Exploring the impact of bacterial DNA variation in fish microbiome studies

Next generation sequencing (NGS) has become a popular tool to investigate the bacterial microflora colonising fish. Despite the significant advances made in the field of NGS, technical issues still present challenges in studies employing this technology as they have been reported to introduce bias and distort the community compositions profiled in microbiome studies, ultimately reducing the accuracy and reproducibility of these meta-analyses. The following study applied 16S rRNA amplicon-sequencing to evaluate the impact of bacterial DNA (bDNA) variation on the analysis of intestinal microbiome communities in rainbow trout. In this study, authors optimised a 16S rRNA library preparation protocol which in addition to traditional steps, also included quantification bDNA yield from gastrointestinal digesta and titrating 16S rRNA libraries to standard bDNA concentration.
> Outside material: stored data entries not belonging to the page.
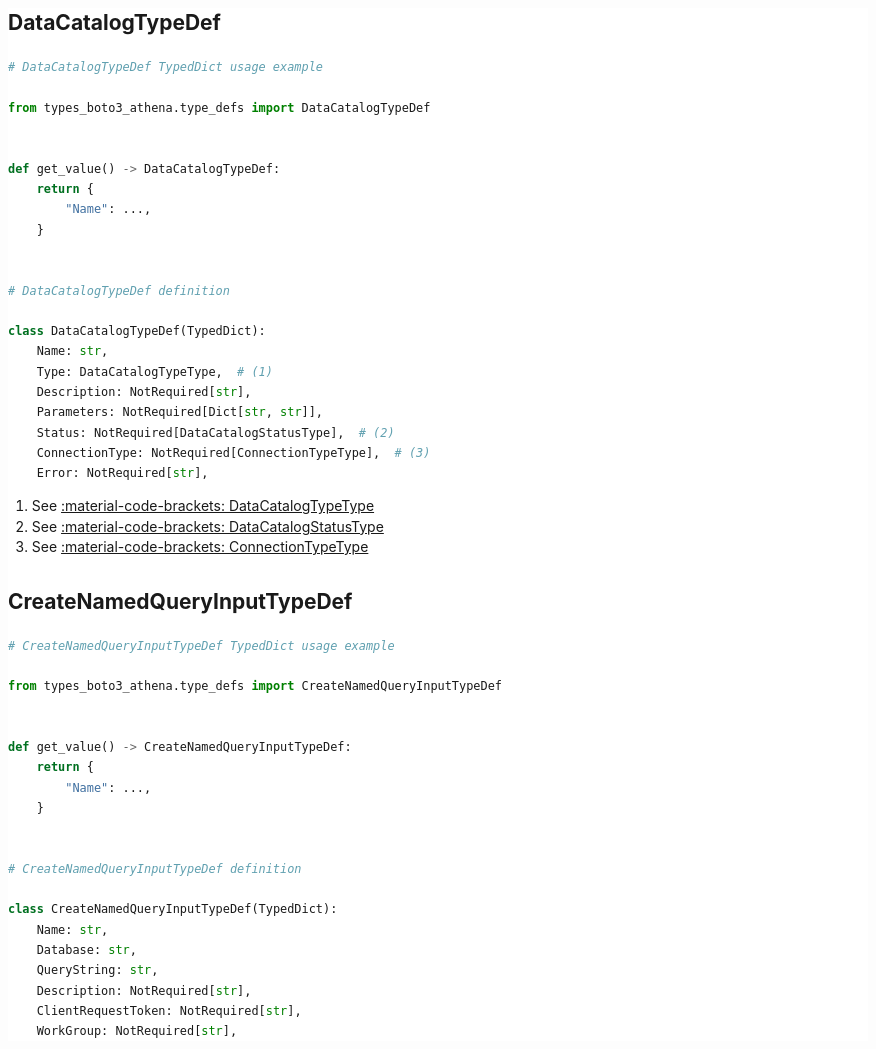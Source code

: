 
## DataCatalogTypeDef

```python
# DataCatalogTypeDef TypedDict usage example

from types_boto3_athena.type_defs import DataCatalogTypeDef


def get_value() -> DataCatalogTypeDef:
    return {
        "Name": ...,
    }


# DataCatalogTypeDef definition

class DataCatalogTypeDef(TypedDict):
    Name: str,
    Type: DataCatalogTypeType,  # (1)
    Description: NotRequired[str],
    Parameters: NotRequired[Dict[str, str]],
    Status: NotRequired[DataCatalogStatusType],  # (2)
    ConnectionType: NotRequired[ConnectionTypeType],  # (3)
    Error: NotRequired[str],
```

1. See [:material-code-brackets: DataCatalogTypeType](./literals.md#datacatalogtypetype)
2. See [:material-code-brackets: DataCatalogStatusType](./literals.md#datacatalogstatustype)
3. See [:material-code-brackets: ConnectionTypeType](./literals.md#connectiontypetype)

## CreateNamedQueryInputTypeDef

```python
# CreateNamedQueryInputTypeDef TypedDict usage example

from types_boto3_athena.type_defs import CreateNamedQueryInputTypeDef


def get_value() -> CreateNamedQueryInputTypeDef:
    return {
        "Name": ...,
    }


# CreateNamedQueryInputTypeDef definition

class CreateNamedQueryInputTypeDef(TypedDict):
    Name: str,
    Database: str,
    QueryString: str,
    Description: NotRequired[str],
    ClientRequestToken: NotRequired[str],
    WorkGroup: NotRequired[str],
```
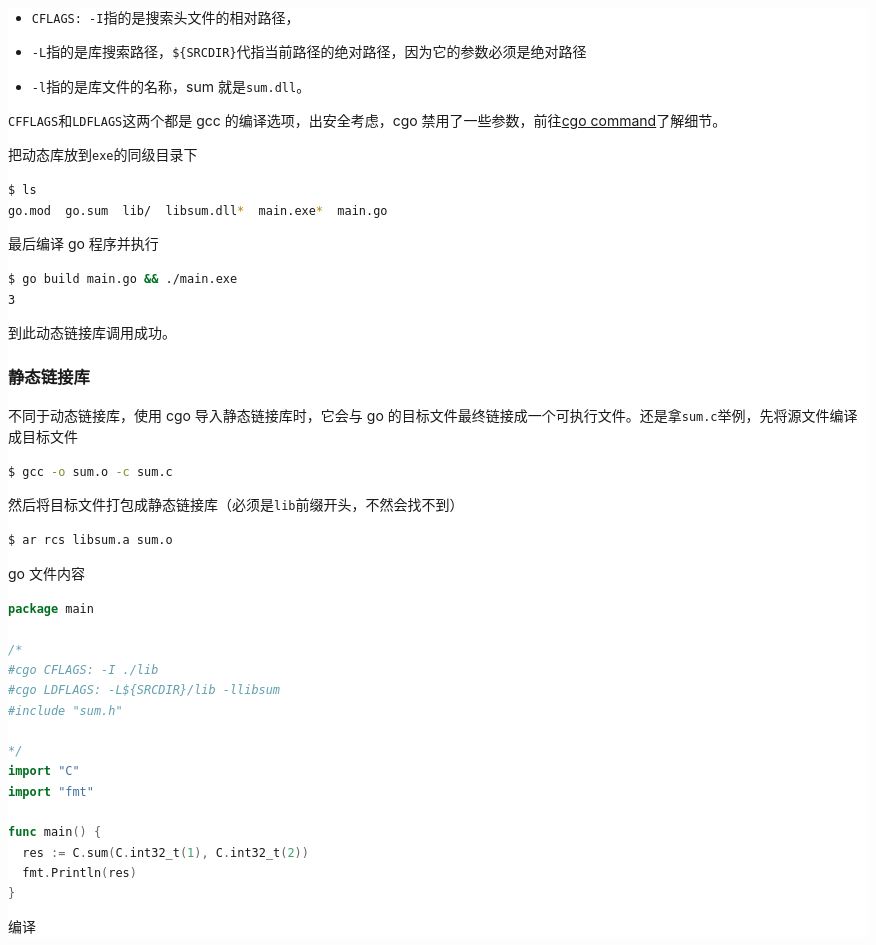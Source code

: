 - `CFLAGS: -I`指的是搜索头文件的相对路径，
- `-L`指的是库搜索路径，`${SRCDIR}`代指当前路径的绝对路径，因为它的参数必须是绝对路径

- `-l`指的是库文件的名称，sum 就是`sum.dll`。

`CFFLAGS`和`LDFLAGS`这两个都是 gcc 的编译选项，出安全考虑，cgo 禁用了一些参数，前往[cgo command](https://pkg.go.dev/cmd/cgo#hdr-Using_cgo_with_the_go_command)了解细节。

把动态库放到`exe`的同级目录下

```bash
$ ls
go.mod  go.sum  lib/  libsum.dll*  main.exe*  main.go
```

最后编译 go 程序并执行

```bash
$ go build main.go && ./main.exe
3
```

到此动态链接库调用成功。

### 静态链接库

不同于动态链接库，使用 cgo 导入静态链接库时，它会与 go 的目标文件最终链接成一个可执行文件。还是拿`sum.c`举例，先将源文件编译成目标文件

```bash
$ gcc -o sum.o -c sum.c
```

然后将目标文件打包成静态链接库（必须是`lib`前缀开头，不然会找不到）

```bash
$ ar rcs libsum.a sum.o
```

go 文件内容

```go
package main

/*
#cgo CFLAGS: -I ./lib
#cgo LDFLAGS: -L${SRCDIR}/lib -llibsum
#include "sum.h"

*/
import "C"
import "fmt"

func main() {
  res := C.sum(C.int32_t(1), C.int32_t(2))
  fmt.Println(res)
}
```

编译
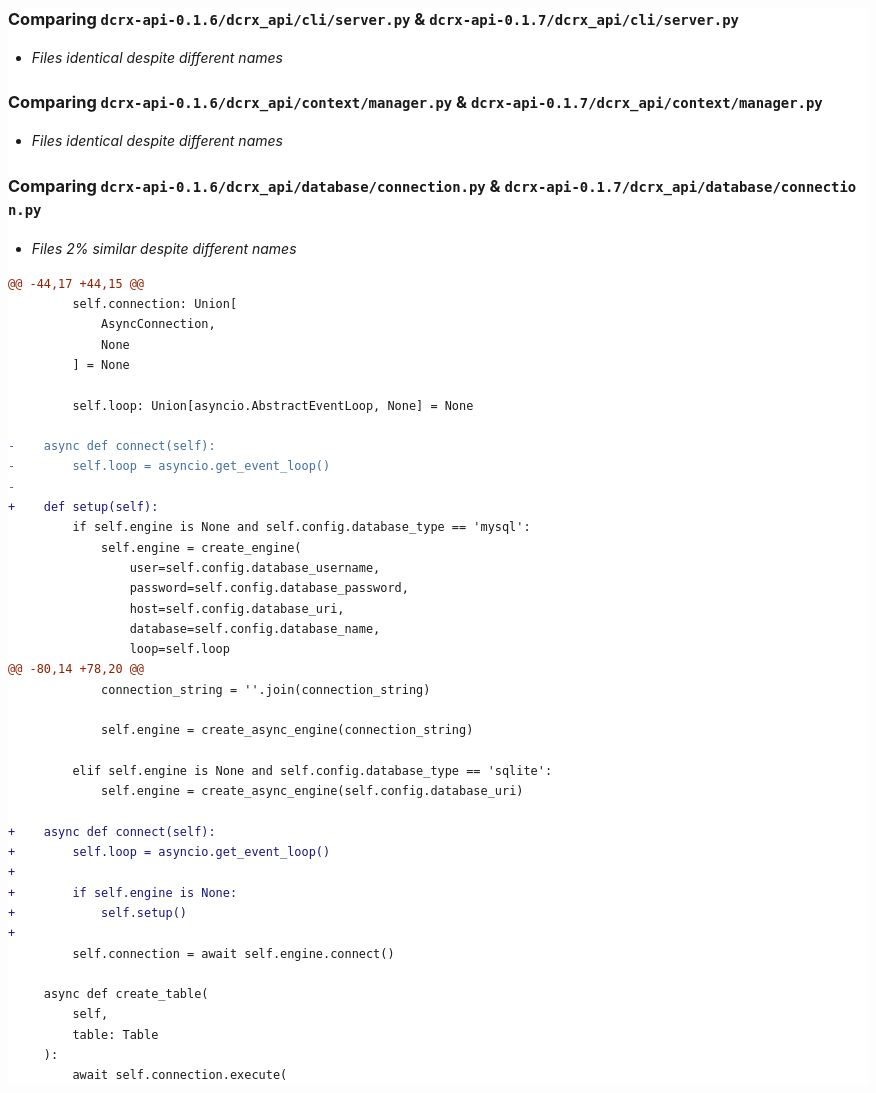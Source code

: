 ### Comparing `dcrx-api-0.1.6/dcrx_api/cli/server.py` & `dcrx-api-0.1.7/dcrx_api/cli/server.py`

 * *Files identical despite different names*

### Comparing `dcrx-api-0.1.6/dcrx_api/context/manager.py` & `dcrx-api-0.1.7/dcrx_api/context/manager.py`

 * *Files identical despite different names*

### Comparing `dcrx-api-0.1.6/dcrx_api/database/connection.py` & `dcrx-api-0.1.7/dcrx_api/database/connection.py`

 * *Files 2% similar despite different names*

```diff
@@ -44,17 +44,15 @@
         self.connection: Union[
             AsyncConnection,
             None
         ] = None
 
         self.loop: Union[asyncio.AbstractEventLoop, None] = None
 
-    async def connect(self):
-        self.loop = asyncio.get_event_loop()
-
+    def setup(self):
         if self.engine is None and self.config.database_type == 'mysql':
             self.engine = create_engine(
                 user=self.config.database_username,
                 password=self.config.database_password,
                 host=self.config.database_uri,
                 database=self.config.database_name,
                 loop=self.loop
@@ -80,14 +78,20 @@
             connection_string = ''.join(connection_string)
 
             self.engine = create_async_engine(connection_string)
 
         elif self.engine is None and self.config.database_type == 'sqlite':
             self.engine = create_async_engine(self.config.database_uri)
 
+    async def connect(self):
+        self.loop = asyncio.get_event_loop()    
+
+        if self.engine is None:
+            self.setup()
+
         self.connection = await self.engine.connect()
 
     async def create_table(
         self,
         table: Table
     ):
         await self.connection.execute(
```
This approach generated 16S rRNA libraries with improved sequencing read yields compared with non-titrated libraries as well as displaying a general trend of increased microbial diversity. In addition, titrating 16S rRNA libraries was associated with reductions in OTUs which had high representation in non-titrated 16S rRNA libraries and were observed to dominate a negative sequencing control. Together, the results of the present study demonstrate the potential of titrating bDNA in 16S rRNA libraries in microbiome studies as an additional measure to improve sequencing yield and enrichment of intestinal communities, whilst mitigating against the influence of foreign microbial DNA contamination in intestinal samples.